When it seems you have lost your way, sometimes you must return to basics and follow the formula that won your collective hearts and minds in the first place. There have been stories around the communal campfire that Marvel as an entity has lost some heat off its fastball. The sheer expectations after Avengers: Endgame and the onslaught of projects a la Secret Invasion would give some credence to those thoughts. Earlier in the year, Guardians of the Galaxy Vol. 3 was released as the swan song for much of the creative and acting forces behind the enduring band misfit heroes.
The central hub was the emotional backstory of a character like Rocket Raccoon and how it tied into the High Evolutionary. From there, other things like the contention between Star-Lord and the variant Gamora flourished because you have already established a familiarity with all those characters. The Marvels has a similar approach that might feel akin to the early Marvel Cinematic Universe films – in which you will have strong main characters and a slightly weaker antagonist with a gripe reminiscent of previous villains within the other projects. No matter how messy it can get, it ultimately sticks the landing because the personalities accomplish the overall goal of making you care.
Director Nia DaCosta begins the film with a broad overview to catch us up to speed. Kamala Khan (Iman Vellani) is still doodling while admiring Captain Marvel (Brie Larson) in Jersey City. Carol Danvers (Larson) is off in space trying to regain her memories from the first film and still has trouble working together with people. Monica Rambeau (Teyonah Parris), complete with her power set from WandaVision, is working with Nick Fury (Samuel L. Jackson) at the SABER space station. That’s all the homework you need to know before being propelled into the main conflict.
Dar-Benn (Zawe Ashton) is a survivor of the Kree civil war and is highly perturbed that the Kree home planet, Hala, is dying from a lack of natural resources. Carol is entangled in that mess because she destroyed a supreme intelligence AI that kept the place running. Dar-Benn is on the warpath to restore hope to her planet – looking for any means of magic or totems to make it so. Through an extreme mode of circumstance, the powers of our three heroes become linked, and they have to work together to destroy this looming threat.
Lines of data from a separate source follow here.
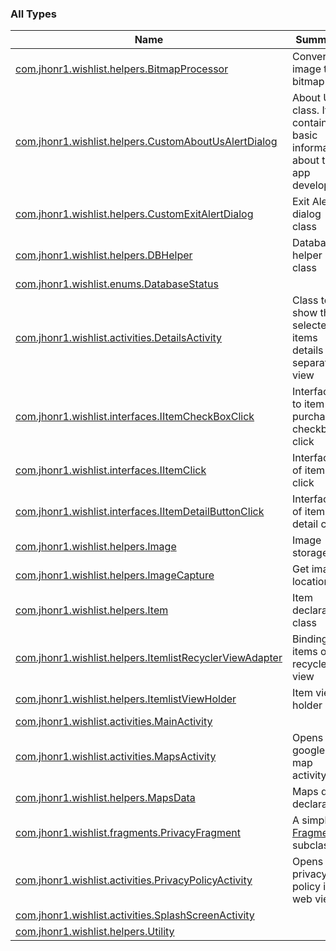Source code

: 

### All Types

| Name | Summary |
|---|---|
| [com.jhonr1.wishlist.helpers.BitmapProcessor](../com.jhonr1.wishlist.helpers/-bitmap-processor/index.md) | Converting image to bitmap |
| [com.jhonr1.wishlist.helpers.CustomAboutUsAlertDialog](../com.jhonr1.wishlist.helpers/-custom-about-us-alert-dialog/index.md) | About Us class. It contains basic information about the app developers |
| [com.jhonr1.wishlist.helpers.CustomExitAlertDialog](../com.jhonr1.wishlist.helpers/-custom-exit-alert-dialog/index.md) | Exit Alert dialog class |
| [com.jhonr1.wishlist.helpers.DBHelper](../com.jhonr1.wishlist.helpers/-d-b-helper/index.md) | Database helper class |
| [com.jhonr1.wishlist.enums.DatabaseStatus](../com.jhonr1.wishlist.enums/-database-status/index.md) |  |
| [com.jhonr1.wishlist.activities.DetailsActivity](../com.jhonr1.wishlist.activities/-details-activity/index.md) | Class to show the selected items details in a separate view |
| [com.jhonr1.wishlist.interfaces.IItemCheckBoxClick](../com.jhonr1.wishlist.interfaces/-i-item-check-box-click/index.md) | Interface to item purchase checkbox click |
| [com.jhonr1.wishlist.interfaces.IItemClick](../com.jhonr1.wishlist.interfaces/-i-item-click/index.md) | Interface of item click |
| [com.jhonr1.wishlist.interfaces.IItemDetailButtonClick](../com.jhonr1.wishlist.interfaces/-i-item-detail-button-click/index.md) | Interface of item detail click |
| [com.jhonr1.wishlist.helpers.Image](../com.jhonr1.wishlist.helpers/-image/index.md) | Image storage |
| [com.jhonr1.wishlist.helpers.ImageCapture](../com.jhonr1.wishlist.helpers/-image-capture/index.md) | Get image location |
| [com.jhonr1.wishlist.helpers.Item](../com.jhonr1.wishlist.helpers/-item/index.md) | Item declaration class |
| [com.jhonr1.wishlist.helpers.ItemlistRecyclerViewAdapter](../com.jhonr1.wishlist.helpers/-itemlist-recycler-view-adapter/index.md) | Binding items on recycler view |
| [com.jhonr1.wishlist.helpers.ItemlistViewHolder](../com.jhonr1.wishlist.helpers/-itemlist-view-holder/index.md) | Item view holder |
| [com.jhonr1.wishlist.activities.MainActivity](../com.jhonr1.wishlist.activities/-main-activity/index.md) |  |
| [com.jhonr1.wishlist.activities.MapsActivity](../com.jhonr1.wishlist.activities/-maps-activity/index.md) | Opens google map activity |
| [com.jhonr1.wishlist.helpers.MapsData](../com.jhonr1.wishlist.helpers/-maps-data/index.md) | Maps data declaration |
| [com.jhonr1.wishlist.fragments.PrivacyFragment](../com.jhonr1.wishlist.fragments/-privacy-fragment/index.md) | A simple [Fragment](#) subclass. |
| [com.jhonr1.wishlist.activities.PrivacyPolicyActivity](../com.jhonr1.wishlist.activities/-privacy-policy-activity/index.md) | Opens up privacy policy in web view |
| [com.jhonr1.wishlist.activities.SplashScreenActivity](../com.jhonr1.wishlist.activities/-splash-screen-activity/index.md) |  |
| [com.jhonr1.wishlist.helpers.Utility](../com.jhonr1.wishlist.helpers/-utility/index.md) |  |
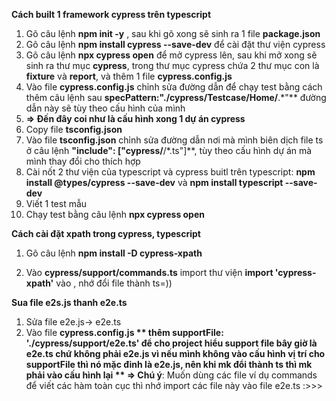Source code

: **Cách built 1 framework cypress trên typescript**
1. Gõ câu lệnh **npm init -y** , sau khi gõ xong sẽ sinh ra 1 file **package.json**
2. Gõ câu lệnh **npm install cypress --save-dev** để cài đặt thư viện cypress
3. Gõ câu lệnh **npx cypress open** để mở cypress lên, sau khi mở xong sẽ sinh ra thư mục **cypress**, trong thư mục cypress chứa 2 thư mục con là **fixture** và **report**, và thêm 1 file **cypress.config.js**
4. Vào file **cypress.config.js** chỉnh sửa đường dẫn để chạy test bằng cách thêm câu lệnh sau **specPattern:"./cypress/Testcase/Home/**.*"** đường dẫn này sẽ tùy theo cấu hình của mình
5. **=> Đến đây coi như là cấu hình xong 1 dự án cypress**
6. Copy file **tsconfig.json**
7. Vào file **tsconfig.json** chỉnh sửa đường dẫn nơi mà mình biên dịch file ts ở câu lệnh **"include": ["cypress/**/*.ts"]**, tùy theo cấu hình dự án mà mình thay đổi cho thích hợp
8. Cài nốt 2 thư viện của typescript và cypress buitl trên typescript: **npm install @types/cypress --save-dev** và **npm install typescript --save-dev**
9. Viết 1 test mẫu
10. Chạy test bằng câu lệnh **npx cypress open**

**Cách cài đặt xpath trong cypress, typescript**
1. Gõ câu lệnh **npm install -D cypress-xpath**

2. Vào **cypress/support/commands.ts** import thư viện **import 'cypress-xpath'**
 vào , nhớ đổi file thành ts=))

**Sua file e2s.js thanh e2e.ts**
1. Sửa file e2e.js-> e2e.ts
2. Vào file **cypress.config.js ** thêm **supportFile: './cypress/support/e2e.ts'** để cho project hiểu support file bây giờ là e2e.ts chứ không phải e2e.js vì nếu mình không vào cấu hình vị trí cho supportFile thì nó mặc đinh là e2e.js, nên khi mk đổi thành ts thì mk phải vào cấu hình lại
  ** => Chú ý**: Muốn dùng các file ví dụ commands để viết các hàm toàn cục thì nhớ import các file này vào file e2e.ts :>>>
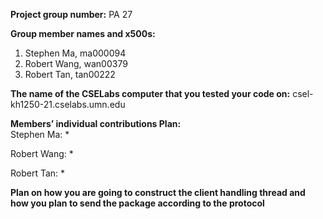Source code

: **Project group number:** PA 27

**Group member names and x500s:**
1. Stephen Ma, ma000094
2. Robert Wang, wan00379
3. Robert Tan, tan00222

**The name of the CSELabs computer that you tested your code on:**
csel-kh1250-21.cselabs.umn.edu

**Members’ individual contributions Plan:**  
Stephen Ma:
* 

Robert Wang:
* 

Robert Tan:
*

**Plan on how you are going to construct the client handling thread and how you plan to send the package according to the protocol**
The co-writing team of DaCosta, Megan McDonnell, and Elissa Karasik recognizes early why the audience will wrap around this story – even if some elements fall by the wayside. The team of Larson, Vellani, and Parris are delightful once they come together and are a team for a good portion of The Marvels. Kamala has that sense of wonder and unbridled fandom about her, and the family aspect from Ms. Marvel still finds room to be an anchor. Even though there appear to be some world-changing ramifications, Kamala still has time to geek out that she’s with the person she’s always looked up to. Monica has come into her own, and there’s a little tension between her and Carol – which stems from previous events.
All of this combines to give not only the three leads an entire arch, but allows Larson to elevate past the “personality” criticisms of Captain Marvel. Carol is probably the most powerful superhero in the galaxy, but she still has to deal with regrets about her actions and the fact that she’s somewhat of a lone wolf. It’s the scenarios she finds herself in, complete with planets with people who sing, Kamala’s reaction to her, and who Monica has grown up to be, where everything comes full circle. The action sequences tie into this kinship with quick cuts and good special effects.
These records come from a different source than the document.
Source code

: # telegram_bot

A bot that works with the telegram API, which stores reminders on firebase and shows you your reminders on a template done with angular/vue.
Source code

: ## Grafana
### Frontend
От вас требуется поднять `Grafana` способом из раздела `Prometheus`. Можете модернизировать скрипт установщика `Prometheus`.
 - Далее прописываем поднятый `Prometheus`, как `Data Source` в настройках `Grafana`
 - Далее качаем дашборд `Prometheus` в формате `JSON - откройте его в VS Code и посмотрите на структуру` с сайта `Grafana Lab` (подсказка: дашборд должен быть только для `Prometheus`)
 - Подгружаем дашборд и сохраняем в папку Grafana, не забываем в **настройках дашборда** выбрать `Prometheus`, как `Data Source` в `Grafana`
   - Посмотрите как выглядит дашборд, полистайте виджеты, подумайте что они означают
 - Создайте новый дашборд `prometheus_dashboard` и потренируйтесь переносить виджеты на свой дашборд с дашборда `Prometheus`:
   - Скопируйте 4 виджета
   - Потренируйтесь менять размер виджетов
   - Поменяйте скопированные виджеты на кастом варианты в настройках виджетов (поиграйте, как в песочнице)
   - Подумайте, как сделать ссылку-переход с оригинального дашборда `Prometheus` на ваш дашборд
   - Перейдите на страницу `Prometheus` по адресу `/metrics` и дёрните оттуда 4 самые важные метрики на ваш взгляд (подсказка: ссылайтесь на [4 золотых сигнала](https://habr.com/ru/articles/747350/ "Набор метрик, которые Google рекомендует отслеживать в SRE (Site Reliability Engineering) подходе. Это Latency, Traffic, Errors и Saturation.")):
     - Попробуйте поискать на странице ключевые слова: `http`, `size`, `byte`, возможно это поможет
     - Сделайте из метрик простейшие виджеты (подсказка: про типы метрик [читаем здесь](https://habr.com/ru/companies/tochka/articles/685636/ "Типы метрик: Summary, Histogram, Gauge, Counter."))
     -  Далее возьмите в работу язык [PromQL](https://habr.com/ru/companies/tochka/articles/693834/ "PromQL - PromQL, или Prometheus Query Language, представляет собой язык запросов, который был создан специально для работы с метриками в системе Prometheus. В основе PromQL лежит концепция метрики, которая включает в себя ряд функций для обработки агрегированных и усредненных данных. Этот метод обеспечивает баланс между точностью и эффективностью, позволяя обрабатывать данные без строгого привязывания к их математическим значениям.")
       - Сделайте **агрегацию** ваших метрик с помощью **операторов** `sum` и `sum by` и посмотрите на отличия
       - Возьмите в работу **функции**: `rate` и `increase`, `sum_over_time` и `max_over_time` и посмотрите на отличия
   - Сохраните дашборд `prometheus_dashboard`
While The Marvels excels on the comedic front, the shakes may not feel as heavy as they should – especially considering Dar-Benn’s actions. Her message is like Thanos and Killmonger, where she would instead burn everything down for the greater good of a few. In previous Marvel installments, this is neither honorable nor a courageous mode of rationale – yet people still subscribe to it in their own way. A lot of destruction in the film is negated because of the lighthearted tone it’s intended to serve. At certain times, characters stop to contemplate a cataclysmic event, and there’s almost an invisible clock to get things moving again.
Is this a monumental Marvel entry? No, and I don't feel that many people would say it is. Perhaps some of the issues in the totality of the MCU and fitting into a particular mode of storytelling are still present. However, The Marvels excites you to see the main characters again first and where the overall “phase” is going as the cherry on top. I feel the MCU has lost some of that in the turnover but has regained some of that luster with the three they showcase here.